Students will create an aquarium exhibit using information that they have learned about the ocean and its organisms.  The students only have one tank that can be maintained within a certain temperature and salinity range - they must determine what temperature and salinity will support the species they choose.  The students will be given a 10,000 gallon aquarium to populate, and can choose up to 5 large fish (over 3 feet) and up to 12 smaller fish (less than 3 feet) to use in the aquarium. Using A list of species with habitat requirements for each species, the students will be creating a plan to find, collect, and transport the species they choose to have in their exhibit.
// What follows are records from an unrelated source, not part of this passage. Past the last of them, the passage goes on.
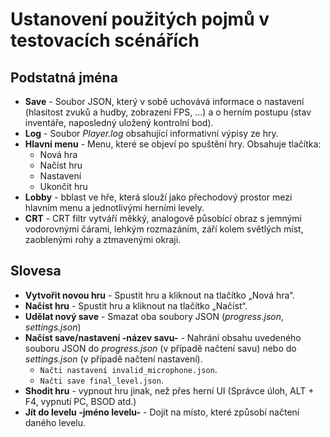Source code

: # Ustanovení použitých pojmů v testovacích scénářích

## Podstatná jména
- **Save** - Soubor JSON, který v sobě uchovává informace o nastavení (hlasitost zvuků a hudby, zobrazení FPS, ...) a o herním postupu (stav inventáře, naposledný uložený kontrolní bod).
- **Log** - Soubor *Player.log* obsahující informativní výpisy ze hry.
- **Hlavní menu** - Menu, které se objeví po spuštění hry. Obsahuje tlačítka:
  - Nová hra
  - Načíst hru
  - Nastavení
  - Ukončit hru
- **Lobby** - bblast ve hře, která slouží jako přechodový prostor mezi hlavním menu a jednotlivými herními levely.
- **CRT** - CRT filtr vytváří měkký, analogově působící obraz s jemnými vodorovnými čárami, lehkým rozmazáním, září kolem světlých míst, zaoblenými rohy a ztmavenými okraji. 

## Slovesa
- **Vytvořit novou hru** - Spustit hru a kliknout na tlačítko „Nová hra“.
- **Načíst hru** - Spustit hru a kliknout na tlačítko „Načíst“.
- **Udělat nový save** - Smazat oba soubory JSON (*progress.json*, *settings.json*)
- **Načíst save/nastavení -název savu-** - Nahrání obsahu uvedeného souboru JSON do *progress.json* (v případě načtení savu) nebo do *settings.json* (v případě načtení nastavení).
  - `Načti nastavení invalid_microphone.json`.
  - `Načti save final_level.json`.
- **Shodit hru** - vypnout hru jinak, než přes herní UI (Správce úloh, ALT + F4, vypnutí PC, BSOD atd.)
- **Jít do levelu -jméno levelu-** - Dojít na místo, které způsobí načtení daného levelu.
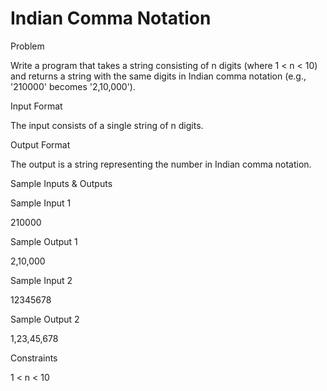 # Indian Comma Notation

Problem





Write a program that takes a string consisting of n digits (where 1 < n < 10) and returns a string with the same digits in Indian comma notation (e.g., '210000' becomes '2,10,000').





Input Format



The input consists of a single string of n digits.





Output Format



The output is a string representing the number in Indian comma notation.





Sample Inputs & Outputs



Sample Input 1

210000



Sample Output 1

2,10,000







Sample Input 2

12345678



Sample Output 2

1,23,45,678







Constraints



1 < n < 10





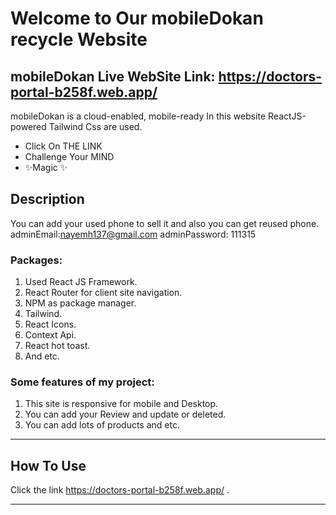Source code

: 


# Welcome to Our mobileDokan recycle Website

## mobileDokan Live WebSite Link: https://doctors-portal-b258f.web.app/

mobileDokan is a cloud-enabled, mobile-ready
In this website ReactJS-powered Tailwind Css are used.

- Click On THE LINK
- Challenge Your MIND
- ✨Magic ✨

## Description

You can add your used phone to sell it and also you can get reused phone.
adminEmail:nayemh137@gmail.com
adminPassword: 111315

### Packages:

1. Used React JS Framework.
2. React Router for client site navigation.
3. NPM as package manager.
4. Tailwind.
5. React Icons.
6. Context Api.
7. React hot toast.
8. And etc.

### Some features of my project:

1. This site is responsive for mobile and Desktop.
2. You can add your Review and update or deleted.
3. You can add lots of products and etc.

---

## How To Use

Click the link https://doctors-portal-b258f.web.app/ .

---
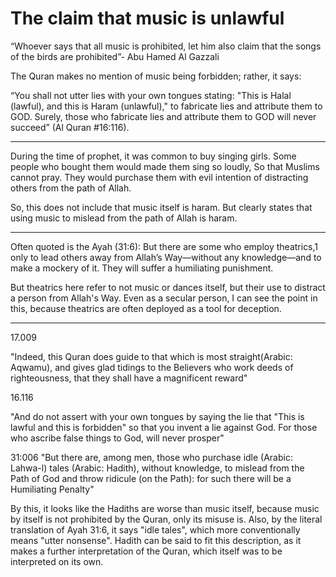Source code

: # The claim that music is unlawful

“Whoever says that all music is prohibited, let him also claim that the songs of the birds are prohibited”- Abu Hamed Al Gazzali

The Quran makes no mention of music being forbidden; rather, it says:

“You shall not utter lies with your own tongues stating: "This is Halal (lawful), and this is Haram (unlawful)," to fabricate lies and attribute them to GOD. Surely, those who fabricate lies and attribute them to GOD will never succeed” (Al Quran #16:116).

---
During the time of prophet, it was common to buy singing girls. Some people who bought them would made them sing so loudly, So that Muslims cannot pray. They would purchase them with evil intention of distracting others from the path of Allah.

So, this does not include that music itself is haram. But clearly states that using music to mislead from the path of Allah is haram.

--- 
Often quoted is the Ayah (31:6): But there are some who employ theatrics,1 only to lead others away from Allah’s Way—without any knowledge—and to make a mockery of it. They will suffer a humiliating punishment.

But theatrics here refer to not music or dances itself, but their use to distract a person from Allah's Way. Even as a secular person, I can see the point in this, because theatrics are often deployed as a tool for deception.

---
17.009

"Indeed, this Quran does guide to that which is most straight(Arabic: Aqwamu), and gives glad tidings to the Believers who work deeds of righteousness, that they shall have a magnificent reward"

16.116

"And do not assert with your own tongues by saying the lie that "This is lawful and this is forbidden" so that you invent a lie against God. For those who ascribe false things to God, will never prosper"

31:006 "But there are, among men, those who purchase idle (Arabic: Lahwa-l) tales (Arabic: Hadith), without knowledge, to mislead from the Path of God and throw ridicule (on the Path): for such there will be a Humiliating Penalty"

By this, it looks like the Hadiths are worse than music itself, because music by itself is not prohibited by the Quran, only its misuse is. Also, by the literal translation of Ayah 31:6, it says "idle tales", which more conventionally means "utter nonsense". Hadith can be said to fit this description, as it makes a further interpretation of the Quran, which itself was to be interpreted on its own.
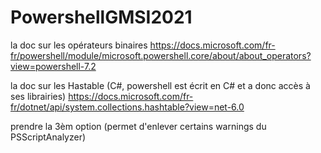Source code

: # PowershellGMSI2021


la doc sur les opérateurs binaires
https://docs.microsoft.com/fr-fr/powershell/module/microsoft.powershell.core/about/about_operators?view=powershell-7.2

la doc sur les Hastable (C#, powershell est écrit en C# et a donc accès à ses librairies)
https://docs.microsoft.com/fr-fr/dotnet/api/system.collections.hashtable?view=net-6.0


prendre la 3èm option (permet d'enlever certains warnings du PSScriptAnalyzer)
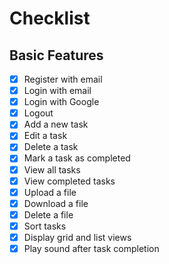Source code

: # Checklist

## Basic Features

- [x] Register with email
- [x] Login with email
- [x] Login with Google
- [x] Logout
- [x] Add a new task
- [x] Edit a task
- [x] Delete a task
- [x] Mark a task as completed
- [x] View all tasks
- [x] View completed tasks
- [x] Upload a file
- [x] Download a file
- [x] Delete a file
- [x] Sort tasks
- [x] Display grid and list views
- [x] Play sound after task completion
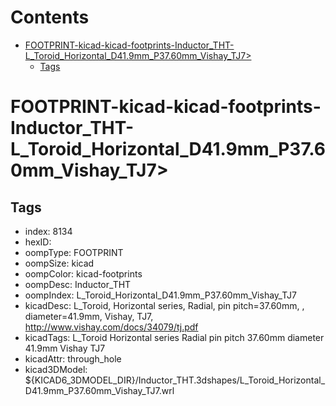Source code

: 



Contents
========

* [FOOTPRINT-kicad-kicad-footprints-Inductor_THT-L_Toroid_Horizontal_D41.9mm_P37.60mm_Vishay_TJ7>](#footprint-kicad-kicad-footprints-inductor_tht-l_toroid_horizontal_d419mm_p3760mm_vishay_tj7)
	* [Tags](#tags)

# FOOTPRINT-kicad-kicad-footprints-Inductor_THT-L_Toroid_Horizontal_D41.9mm_P37.60mm_Vishay_TJ7>

## Tags

- index: 8134
- hexID: 
- oompType: FOOTPRINT
- oompSize: kicad
- oompColor: kicad-footprints
- oompDesc: Inductor_THT
- oompIndex: L_Toroid_Horizontal_D41.9mm_P37.60mm_Vishay_TJ7
- kicadDesc: L_Toroid, Horizontal series, Radial, pin pitch=37.60mm, , diameter=41.9mm, Vishay, TJ7, http://www.vishay.com/docs/34079/tj.pdf
- kicadTags: L_Toroid Horizontal series Radial pin pitch 37.60mm  diameter 41.9mm Vishay TJ7
- kicadAttr: through_hole
- kicad3DModel: ${KICAD6_3DMODEL_DIR}/Inductor_THT.3dshapes/L_Toroid_Horizontal_D41.9mm_P37.60mm_Vishay_TJ7.wrl
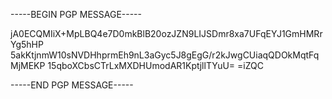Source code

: -----BEGIN PGP MESSAGE-----

jA0ECQMIiX+MpLBQ4e7D0mkBlB20ozJZN9LIJSDmr8xa7UFqEYJ1GmHMRrYg5hHP
5akKtjnmW10sNVDHhprmEh9nL3aGyc5J8gEgG/r2kJwgCUiaqQDOkMqtFqMjMEKP
15qboXCbsCTrLxMXDHUmodAR1KptjllTYuU=
=iZQC


-----END PGP MESSAGE-----
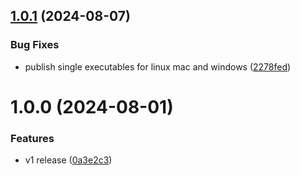 ## [1.0.1](https://github.com/dkopec/excel-find-replace/compare/v1.0.0...v1.0.1) (2024-08-07)


### Bug Fixes

* publish single executables for linux mac and windows ([2278fed](https://github.com/dkopec/excel-find-replace/commit/2278fed81965b68d9f00bfb8264b617f32f3a3c9))

# 1.0.0 (2024-08-01)


### Features

* v1 release ([0a3e2c3](https://github.com/dkopec/excel_find_replace/commit/0a3e2c31c205b5d353fc21ed9cd94530ddf4536d))
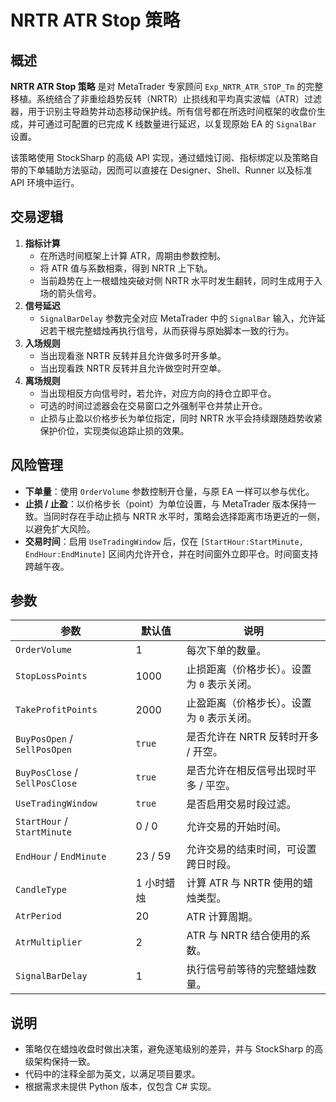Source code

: # NRTR ATR Stop 策略

## 概述

**NRTR ATR Stop 策略** 是对 MetaTrader 专家顾问 `Exp_NRTR_ATR_STOP_Tm` 的完整移植。系统结合了非重绘趋势反转（NRTR）止损线和平均真实波幅（ATR）过滤器，用于识别主导趋势并动态移动保护线。所有信号都在所选时间框架的收盘价生成，并可通过可配置的已完成 K 线数量进行延迟，以复现原始 EA 的 `SignalBar` 设置。

该策略使用 StockSharp 的高级 API 实现，通过蜡烛订阅、指标绑定以及策略自带的下单辅助方法驱动，因而可以直接在 Designer、Shell、Runner 以及标准 API 环境中运行。

## 交易逻辑

1. **指标计算**
   - 在所选时间框架上计算 ATR，周期由参数控制。
   - 将 ATR 值与系数相乘，得到 NRTR 上下轨。
   - 当前趋势在上一根蜡烛突破对侧 NRTR 水平时发生翻转，同时生成用于入场的箭头信号。
2. **信号延迟**
   - `SignalBarDelay` 参数完全对应 MetaTrader 中的 `SignalBar` 输入，允许延迟若干根完整蜡烛再执行信号，从而获得与原始脚本一致的行为。
3. **入场规则**
   - 当出现看涨 NRTR 反转并且允许做多时开多单。
   - 当出现看跌 NRTR 反转并且允许做空时开空单。
4. **离场规则**
   - 当出现相反方向信号时，若允许，对应方向的持仓立即平仓。
   - 可选的时间过滤器会在交易窗口之外强制平仓并禁止开仓。
   - 止损与止盈以价格步长为单位指定，同时 NRTR 水平会持续跟随趋势收紧保护价位，实现类似追踪止损的效果。

## 风险管理

- **下单量**：使用 `OrderVolume` 参数控制开仓量，与原 EA 一样可以参与优化。
- **止损 / 止盈**：以价格步长（point）为单位设置，与 MetaTrader 版本保持一致。当同时存在手动止损与 NRTR 水平时，策略会选择距离市场更近的一侧，以避免扩大风险。
- **交易时间**：启用 `UseTradingWindow` 后，仅在 `[StartHour:StartMinute, EndHour:EndMinute]` 区间内允许开仓，并在时间窗外立即平仓。时间窗支持跨越午夜。

## 参数

| 参数 | 默认值 | 说明 |
| --- | --- | --- |
| `OrderVolume` | 1 | 每次下单的数量。 |
| `StopLossPoints` | 1000 | 止损距离（价格步长）。设置为 `0` 表示关闭。 |
| `TakeProfitPoints` | 2000 | 止盈距离（价格步长）。设置为 `0` 表示关闭。 |
| `BuyPosOpen` / `SellPosOpen` | `true` | 是否允许在 NRTR 反转时开多 / 开空。 |
| `BuyPosClose` / `SellPosClose` | `true` | 是否允许在相反信号出现时平多 / 平空。 |
| `UseTradingWindow` | `true` | 是否启用交易时段过滤。 |
| `StartHour` / `StartMinute` | 0 / 0 | 允许交易的开始时间。 |
| `EndHour` / `EndMinute` | 23 / 59 | 允许交易的结束时间，可设置跨日时段。 |
| `CandleType` | 1 小时蜡烛 | 计算 ATR 与 NRTR 使用的蜡烛类型。 |
| `AtrPeriod` | 20 | ATR 计算周期。 |
| `AtrMultiplier` | 2 | ATR 与 NRTR 结合使用的系数。 |
| `SignalBarDelay` | 1 | 执行信号前等待的完整蜡烛数量。 |

## 说明

- 策略仅在蜡烛收盘时做出决策，避免逐笔级别的差异，并与 StockSharp 的高级架构保持一致。
- 代码中的注释全部为英文，以满足项目要求。
- 根据需求未提供 Python 版本，仅包含 C# 实现。

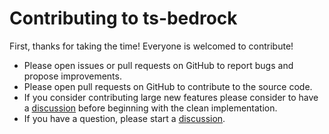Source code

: # Contributing to ts-bedrock

First, thanks for taking the time! Everyone is welcomed to contribute!

- Please open issues or pull requests on GitHub to report bugs and propose improvements.
- Please open pull requests on GitHub to contribute to the source code.
- If you consider contributing large new features please consider to have a [discussion](https://github.com/thorstenrie/ts-bedrock/discussions) before beginning with the clean implementation.
- If you have a question, please start a [discussion](https://github.com/thorstenrie/ts-bedrock/discussions).
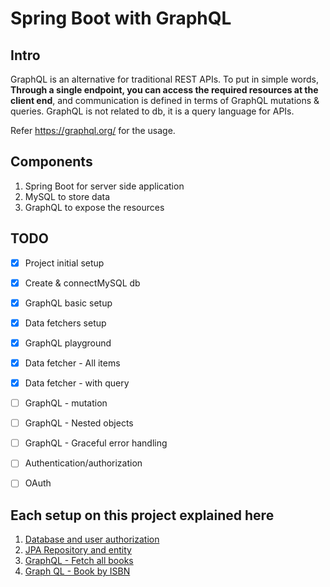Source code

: # Spring Boot with GraphQL 



## Intro

GraphQL is an alternative for traditional REST APIs. To put in simple words, **Through a single endpoint, you can access the required resources at the client end**, and communication is defined in terms of GraphQL mutations & queries. GraphQL is not related to db, it is a query language for APIs.



Refer https://graphql.org/ for the usage.



## Components

1. Spring Boot for server side application
2. MySQL to store data
3. GraphQL to expose the resources



## TODO

- [x] Project initial setup
- [x] Create & connectMySQL db
- [x] GraphQL basic setup
- [x] Data fetchers setup
- [x] GraphQL playground
- [x] Data fetcher - All items
- [x] Data fetcher - with query
- [ ] GraphQL - mutation
- [ ] GraphQL - Nested objects
- [ ] GraphQL - Graceful error handling
- [ ] Authentication/authorization
- [ ] OAuth


## Each setup on this project explained here
1. [Database and user authorization](./docs/db_setup.md)
2. [JPA Repository and entity](./docs/jpa_repository.md)
3. [GraphQL - Fetch all books](./docs/data_fetch_all_books.md)
4. [Graph QL - Book by ISBN](./docs/data_fetcher_book_by_isbn.md)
Students must also make sure the species they choose do not eat each other leaving an empty tank with a few fat fish.  If time allows, students can present their exhibit to the rest of the group.

Background:

Knowing and maintaining the water properties fish need to survive is vital for any aquarist.  Aquariums attempt to replicate the conditions a species would naturally live in.  Also, it is important to know what everyone eats and place compatible species together; tank mates eating each other leaves an empty tank and wastes all the hard work done collecting specimens.  When capturing species, using ocean data is important to help you locate the animals you desire.

Materials:

Procedure:

I. Preparation

A.   Print out one the following for each group of 2-4 students:

  • The Aquarium Planning Worksheets
  • Maps of the collection area and SST
  • Marine Species Information booklet

B. If you would like to use the pictures provided when the students construct their exhibits, print out the Aquarium pictures document

II. Activity

A. Explain that the students will be acting as a museum curator and will need to stock a new exhibit with fish that they will collect.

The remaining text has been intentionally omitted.